THE NUMBER of women taking up screenings for cervical cancer has fallen in East Lancashire.

Figures reveal more than one-third of women aged 25-49 in Blackburn with Darwen Clinical Commissioning Group (CCG) are not having the procedure.

Data for 2016 shows 64 per cent of woman in this age group are failing to take up screenings, compared to 65 per cent in 2016.

While there has been a decrease in the numbers for East Lancashire Clinical Commissioning Group (CCG), with 75 per cent taking up screenings in 2014 compared to 71 per cent in 2016, according to NHS Digital figures.

Although the figures are less stark for women in the 50-64 age group, there has also been a decrease across both CCGs in the number being screened for cervical cancer.

The figures for 2014 to 2016 show that almost 100,000 women eligible for screening in the area for cervical cancer are not taking up on the offer.

Mary Brennan, the founder and trustee of Barnoldswick and Earby Bosom Friends, who support people affected by cancer in the Pendle, Ribble Valley, and Craven areas, described the figures as ‘devastating’.

She said: “I think the problem is many women don’t come forward for screening because of fear of diagnosis and because of lack of awareness and education.

“I would urge women to get screened, as diagnosing cancer early can save lives.”

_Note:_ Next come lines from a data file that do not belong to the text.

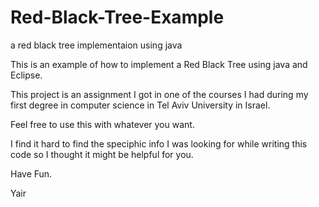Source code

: Red-Black-Tree-Example
======================

a red black tree implementaion using java

This is an example of how to implement a Red Black Tree using java and Eclipse.

This project is an assignment I got in one of the courses I had during my first degree in computer science
in Tel Aviv University in Israel.


Feel free to use this with whatever you want.

I find it hard to find the speciphic info I was looking for while writing this code so I thought it might be helpful
for you.


Have Fun.

Yair
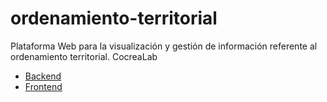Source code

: # ordenamiento-territorial
Plataforma Web para la visualización y gestión de información referente al ordenamiento territorial. CocreaLab

- [Backend](https://ordenamiento-backend.herokuapp.com/)
- [Frontend](https://ordenamiento-backend.herokuapp.com/)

Sophie Lowes, from Cancer Research UK North West, said the fall in the number of women going for cervical cancer screening over recent years is ‘disappointing’.

She said: “Cervical screening aims to pick up abnormal cells before cancer has a chance to develop so we’d encourage women to think about taking part when they receive their invitation.

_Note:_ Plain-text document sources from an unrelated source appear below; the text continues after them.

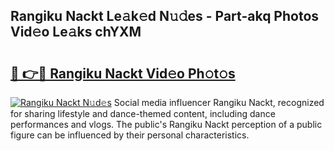 ## Rangiku Nackt Le𝚊k𝚎d N𝚞𝚍es - Part-akq Photos Vid𝚎o Le𝚊ks chYXM

# <h2><a href="http://fb291l.evod.top/?m=Rangiku+Nackt">🔗 👉🔴 Rangiku Nackt Vid𝚎o Ph𝚘t𝚘s</a></h2>

[![Rangiku Nackt N𝚞d𝚎s](https://i.imgur.com/8V9OHl7.gif)](http://fb291l.evod.top/?m=Rangiku+Nackt)
Social media influencer Rangiku Nackt, recognized for sharing lifestyle and dance-themed content, including dance performances and vlogs. The public's Rangiku Nackt perception of a public figure can be influenced by their personal characteristics. 
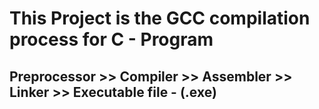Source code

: # This Project is the GCC compilation process for C - Program

## Preprocessor >> Compiler >> Assembler >> Linker >> Executable file - (.exe)
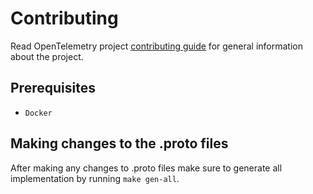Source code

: # Contributing

Read OpenTelemetry project [contributing
guide](https://github.com/open-telemetry/community/blob/main/CONTRIBUTING.md)
for general information about the project.

## Prerequisites

- `Docker`

## Making changes to the .proto files

After making any changes to .proto files make sure to generate all
implementation by running `make gen-all`.
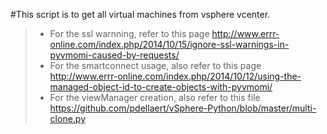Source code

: #This script is to get all virtual machines from vsphere vcenter.
>- For the ssl warnning, refer to this page http://www.errr-online.com/index.php/2014/10/15/ignore-ssl-warnings-in-pyvmomi-caused-by-requests/
>- For the smartconnect usage, also refer to this page http://www.errr-online.com/index.php/2014/10/12/using-the-managed-object-id-to-create-objects-with-pyvmomi/
>- For the viewManager creation, also refer to this file https://github.com/pdellaert/vSphere-Python/blob/master/multi-clone.py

““There are exciting opportunities ahead for the programme, such as the switch to HPV primary testing, and the fact that young women are now vaccinated against the main types of HPV which cause cervical cancer.

“Refinements to the cervical screening programme are important to help save more lives in the future.”

Dianne Draper, screening and immunisation lead, for Lancashire from NHS England, said: “It is of real concern that fewer women, particularly younger women are not being screened, with over a third of women under 30 not taking the test.

“If women are embarrassed about having the test or worried about what the test results might say, they should talk to their GP who can explain why the test is important.”

Blackburn with Darwen and East Lancashire CCGs were unavailable for comment.